The World Bank anticipates major economies will grow at a much slower rate this year due to higher interest rates, rising prices, and banking stress.
According to a World Bank report released on Tuesday, the bank forecasts that advanced economies including the United States, Japan, and the Euro area will grow by only 0.7% in 2023, down from 2.6% in 2022, while real global GDP is expected to rise 2.1% this year, compared to 1.7% predicted in January, but still far below 2022 growth of 3.1%.
Growth in the US is expected to reach 1.1% in 2023, while growth in the Euro area and Japan will likely drop below 1%. In 2024, the growth rate of the U.S. economy is predicted to slow to 0.8% as high interest rates continue to dampen the economy.
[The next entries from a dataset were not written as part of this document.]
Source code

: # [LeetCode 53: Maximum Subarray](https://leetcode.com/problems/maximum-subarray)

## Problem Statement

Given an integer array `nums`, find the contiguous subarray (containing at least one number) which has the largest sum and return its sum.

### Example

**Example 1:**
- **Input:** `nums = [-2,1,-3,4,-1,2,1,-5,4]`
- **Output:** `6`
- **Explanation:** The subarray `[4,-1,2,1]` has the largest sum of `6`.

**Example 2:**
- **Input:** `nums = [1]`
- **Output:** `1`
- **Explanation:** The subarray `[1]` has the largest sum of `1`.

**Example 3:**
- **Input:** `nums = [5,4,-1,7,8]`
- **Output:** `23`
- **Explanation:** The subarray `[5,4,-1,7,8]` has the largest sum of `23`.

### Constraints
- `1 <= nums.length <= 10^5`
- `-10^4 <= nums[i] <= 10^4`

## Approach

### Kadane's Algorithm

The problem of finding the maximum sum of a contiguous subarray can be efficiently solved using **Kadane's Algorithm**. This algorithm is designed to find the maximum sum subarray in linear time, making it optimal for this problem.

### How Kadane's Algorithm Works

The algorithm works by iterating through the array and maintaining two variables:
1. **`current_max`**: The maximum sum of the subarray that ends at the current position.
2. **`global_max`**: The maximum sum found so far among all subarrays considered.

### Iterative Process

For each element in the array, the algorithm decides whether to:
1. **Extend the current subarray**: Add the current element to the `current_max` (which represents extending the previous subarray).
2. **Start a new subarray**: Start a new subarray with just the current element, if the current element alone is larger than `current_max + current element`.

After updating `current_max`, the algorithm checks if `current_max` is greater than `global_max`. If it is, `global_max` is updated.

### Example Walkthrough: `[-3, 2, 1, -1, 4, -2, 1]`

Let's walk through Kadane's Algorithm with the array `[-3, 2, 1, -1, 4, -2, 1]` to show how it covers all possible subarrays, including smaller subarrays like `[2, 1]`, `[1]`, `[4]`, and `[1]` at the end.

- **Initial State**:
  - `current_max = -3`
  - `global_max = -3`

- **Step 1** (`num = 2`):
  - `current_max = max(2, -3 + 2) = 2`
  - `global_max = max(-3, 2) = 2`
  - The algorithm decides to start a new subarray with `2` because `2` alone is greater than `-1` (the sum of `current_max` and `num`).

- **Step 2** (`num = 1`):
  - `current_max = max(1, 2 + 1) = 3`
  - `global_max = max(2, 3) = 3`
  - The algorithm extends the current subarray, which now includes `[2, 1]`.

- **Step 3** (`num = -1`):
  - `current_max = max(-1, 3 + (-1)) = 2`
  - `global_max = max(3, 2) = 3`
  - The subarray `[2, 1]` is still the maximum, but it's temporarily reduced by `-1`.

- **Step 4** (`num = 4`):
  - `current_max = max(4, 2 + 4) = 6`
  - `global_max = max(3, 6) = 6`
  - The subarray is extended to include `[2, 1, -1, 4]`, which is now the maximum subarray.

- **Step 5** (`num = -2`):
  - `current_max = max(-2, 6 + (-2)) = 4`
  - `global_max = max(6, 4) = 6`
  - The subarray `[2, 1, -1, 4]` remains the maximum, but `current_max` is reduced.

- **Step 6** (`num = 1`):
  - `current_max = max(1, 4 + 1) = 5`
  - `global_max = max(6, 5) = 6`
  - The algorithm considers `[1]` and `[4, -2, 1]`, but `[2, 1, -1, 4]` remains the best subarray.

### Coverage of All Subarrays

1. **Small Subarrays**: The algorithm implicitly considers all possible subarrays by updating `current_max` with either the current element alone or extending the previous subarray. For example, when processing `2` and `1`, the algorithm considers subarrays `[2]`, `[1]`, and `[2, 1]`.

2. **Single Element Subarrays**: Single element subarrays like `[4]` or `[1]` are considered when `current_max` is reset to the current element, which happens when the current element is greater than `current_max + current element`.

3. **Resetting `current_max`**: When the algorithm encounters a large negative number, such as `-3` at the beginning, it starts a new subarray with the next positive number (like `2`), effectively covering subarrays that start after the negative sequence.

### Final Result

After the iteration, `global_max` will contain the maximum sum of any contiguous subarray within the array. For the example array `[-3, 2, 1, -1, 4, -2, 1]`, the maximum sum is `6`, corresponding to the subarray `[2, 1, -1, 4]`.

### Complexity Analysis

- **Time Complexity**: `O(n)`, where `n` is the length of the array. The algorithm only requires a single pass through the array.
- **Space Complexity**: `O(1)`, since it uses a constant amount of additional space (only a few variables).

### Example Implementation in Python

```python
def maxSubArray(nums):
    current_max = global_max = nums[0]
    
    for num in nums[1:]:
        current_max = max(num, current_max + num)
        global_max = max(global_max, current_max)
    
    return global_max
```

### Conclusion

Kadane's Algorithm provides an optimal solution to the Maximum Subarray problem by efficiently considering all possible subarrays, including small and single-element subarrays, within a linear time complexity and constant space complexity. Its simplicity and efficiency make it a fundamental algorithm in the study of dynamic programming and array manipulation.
Growth in emerging and developing economies is anticipated to rise to 4% in 2023, up from the 3.6% predicted in January. But if China is excluded, the World Bank’s chief economist Indermit Gill suggested that growth in emerging countries would be less than 3%.
This marks “one of the weakest growth rates in the last five decades,” Gill told reporters Tuesday.
Economic growth projections have been lowered broadly as a result of a number of interconnected shocks, the most recent of which is the ripple effect of the banking crisis in the US as well as other advanced economies. The bank warned that emerging and developing countries are “in dangerous waters” due to the tightening lending conditions caused by the banking turmoil.